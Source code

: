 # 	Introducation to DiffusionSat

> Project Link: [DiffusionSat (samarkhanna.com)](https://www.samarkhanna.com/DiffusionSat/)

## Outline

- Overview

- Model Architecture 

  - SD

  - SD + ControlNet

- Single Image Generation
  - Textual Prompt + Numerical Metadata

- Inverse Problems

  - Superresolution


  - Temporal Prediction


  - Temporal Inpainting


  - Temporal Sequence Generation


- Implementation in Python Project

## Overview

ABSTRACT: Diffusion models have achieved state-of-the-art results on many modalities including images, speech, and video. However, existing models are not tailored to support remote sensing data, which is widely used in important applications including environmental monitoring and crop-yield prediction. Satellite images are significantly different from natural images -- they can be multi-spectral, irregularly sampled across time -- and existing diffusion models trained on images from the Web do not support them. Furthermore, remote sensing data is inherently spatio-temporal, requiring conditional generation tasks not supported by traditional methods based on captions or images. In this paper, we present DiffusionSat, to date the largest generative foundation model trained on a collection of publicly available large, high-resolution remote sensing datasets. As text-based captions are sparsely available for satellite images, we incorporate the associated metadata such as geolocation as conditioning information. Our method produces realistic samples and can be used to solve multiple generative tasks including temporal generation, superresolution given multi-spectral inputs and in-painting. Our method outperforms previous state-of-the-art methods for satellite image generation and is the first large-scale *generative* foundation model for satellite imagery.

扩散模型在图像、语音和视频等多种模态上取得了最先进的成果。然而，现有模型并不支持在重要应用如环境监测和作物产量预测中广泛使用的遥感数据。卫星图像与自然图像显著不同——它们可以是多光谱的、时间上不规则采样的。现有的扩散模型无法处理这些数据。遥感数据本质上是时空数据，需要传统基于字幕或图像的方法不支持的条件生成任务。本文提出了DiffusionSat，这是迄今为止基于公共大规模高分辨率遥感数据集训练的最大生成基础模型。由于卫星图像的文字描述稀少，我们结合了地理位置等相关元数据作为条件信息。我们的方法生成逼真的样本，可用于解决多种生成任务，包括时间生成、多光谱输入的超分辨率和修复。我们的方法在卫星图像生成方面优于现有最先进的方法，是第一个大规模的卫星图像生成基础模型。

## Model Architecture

--------------------------------

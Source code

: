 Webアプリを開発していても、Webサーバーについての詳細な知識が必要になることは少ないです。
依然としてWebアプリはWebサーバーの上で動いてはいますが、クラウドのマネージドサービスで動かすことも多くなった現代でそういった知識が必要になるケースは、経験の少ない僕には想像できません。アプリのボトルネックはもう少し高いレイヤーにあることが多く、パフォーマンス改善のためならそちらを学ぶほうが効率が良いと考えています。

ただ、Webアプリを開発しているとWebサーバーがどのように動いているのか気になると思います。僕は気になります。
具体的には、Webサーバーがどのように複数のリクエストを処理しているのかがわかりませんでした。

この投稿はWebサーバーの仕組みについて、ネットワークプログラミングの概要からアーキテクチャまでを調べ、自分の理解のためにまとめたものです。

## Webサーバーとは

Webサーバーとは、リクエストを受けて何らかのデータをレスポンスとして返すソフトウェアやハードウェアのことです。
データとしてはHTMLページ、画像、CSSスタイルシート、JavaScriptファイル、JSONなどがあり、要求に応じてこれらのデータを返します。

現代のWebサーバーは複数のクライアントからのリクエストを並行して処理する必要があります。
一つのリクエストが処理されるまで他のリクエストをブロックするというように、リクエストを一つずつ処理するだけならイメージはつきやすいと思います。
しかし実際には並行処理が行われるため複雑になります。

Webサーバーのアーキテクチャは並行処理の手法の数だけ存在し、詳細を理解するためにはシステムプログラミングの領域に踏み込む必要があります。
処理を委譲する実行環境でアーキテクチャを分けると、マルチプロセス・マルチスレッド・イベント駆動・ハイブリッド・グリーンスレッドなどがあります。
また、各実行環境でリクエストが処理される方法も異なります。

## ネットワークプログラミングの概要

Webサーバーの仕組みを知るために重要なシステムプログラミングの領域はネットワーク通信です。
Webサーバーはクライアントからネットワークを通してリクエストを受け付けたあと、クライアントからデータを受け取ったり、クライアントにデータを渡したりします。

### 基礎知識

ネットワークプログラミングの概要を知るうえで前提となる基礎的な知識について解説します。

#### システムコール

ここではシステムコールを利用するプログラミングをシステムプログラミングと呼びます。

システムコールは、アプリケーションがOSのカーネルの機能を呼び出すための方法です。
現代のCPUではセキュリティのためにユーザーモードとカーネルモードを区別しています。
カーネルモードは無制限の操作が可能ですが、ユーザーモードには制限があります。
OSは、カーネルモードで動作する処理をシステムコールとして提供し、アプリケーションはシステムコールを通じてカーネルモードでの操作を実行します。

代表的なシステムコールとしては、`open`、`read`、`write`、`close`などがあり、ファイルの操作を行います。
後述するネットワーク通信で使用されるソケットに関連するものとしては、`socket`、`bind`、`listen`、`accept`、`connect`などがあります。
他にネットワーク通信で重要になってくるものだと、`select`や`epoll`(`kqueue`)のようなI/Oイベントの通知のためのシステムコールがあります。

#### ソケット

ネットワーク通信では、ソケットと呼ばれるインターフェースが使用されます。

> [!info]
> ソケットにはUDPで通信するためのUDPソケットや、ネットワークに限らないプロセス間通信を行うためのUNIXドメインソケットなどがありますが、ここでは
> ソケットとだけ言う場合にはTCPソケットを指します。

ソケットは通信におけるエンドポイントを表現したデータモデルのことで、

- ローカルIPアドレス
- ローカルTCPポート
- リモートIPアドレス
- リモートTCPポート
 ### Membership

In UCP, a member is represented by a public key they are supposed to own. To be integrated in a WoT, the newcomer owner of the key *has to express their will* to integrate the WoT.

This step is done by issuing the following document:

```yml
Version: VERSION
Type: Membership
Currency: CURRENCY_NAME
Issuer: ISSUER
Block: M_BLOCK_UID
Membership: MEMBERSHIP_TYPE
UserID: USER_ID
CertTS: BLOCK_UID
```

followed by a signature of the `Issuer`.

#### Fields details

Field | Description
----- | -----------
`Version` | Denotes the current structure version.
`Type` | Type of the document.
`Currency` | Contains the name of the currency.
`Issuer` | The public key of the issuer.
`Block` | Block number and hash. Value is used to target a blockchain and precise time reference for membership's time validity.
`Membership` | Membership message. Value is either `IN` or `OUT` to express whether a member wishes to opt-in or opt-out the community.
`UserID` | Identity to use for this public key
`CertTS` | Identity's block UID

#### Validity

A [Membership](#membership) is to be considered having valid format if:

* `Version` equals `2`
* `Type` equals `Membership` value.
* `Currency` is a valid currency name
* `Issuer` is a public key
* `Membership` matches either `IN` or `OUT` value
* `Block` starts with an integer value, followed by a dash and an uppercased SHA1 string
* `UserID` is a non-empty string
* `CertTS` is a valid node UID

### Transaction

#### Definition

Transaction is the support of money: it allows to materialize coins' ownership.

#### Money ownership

--------------------------------

• PROBLEM TO SOLVE
Pick out and copy the lines of the entries that hold the string "Issuer".

• FINAL ANSWER
Issuer: ISSUER
followed by a signature of the `Issuer`.
`Issuer` | The public key of the issuer.
* `Issuer` is a public key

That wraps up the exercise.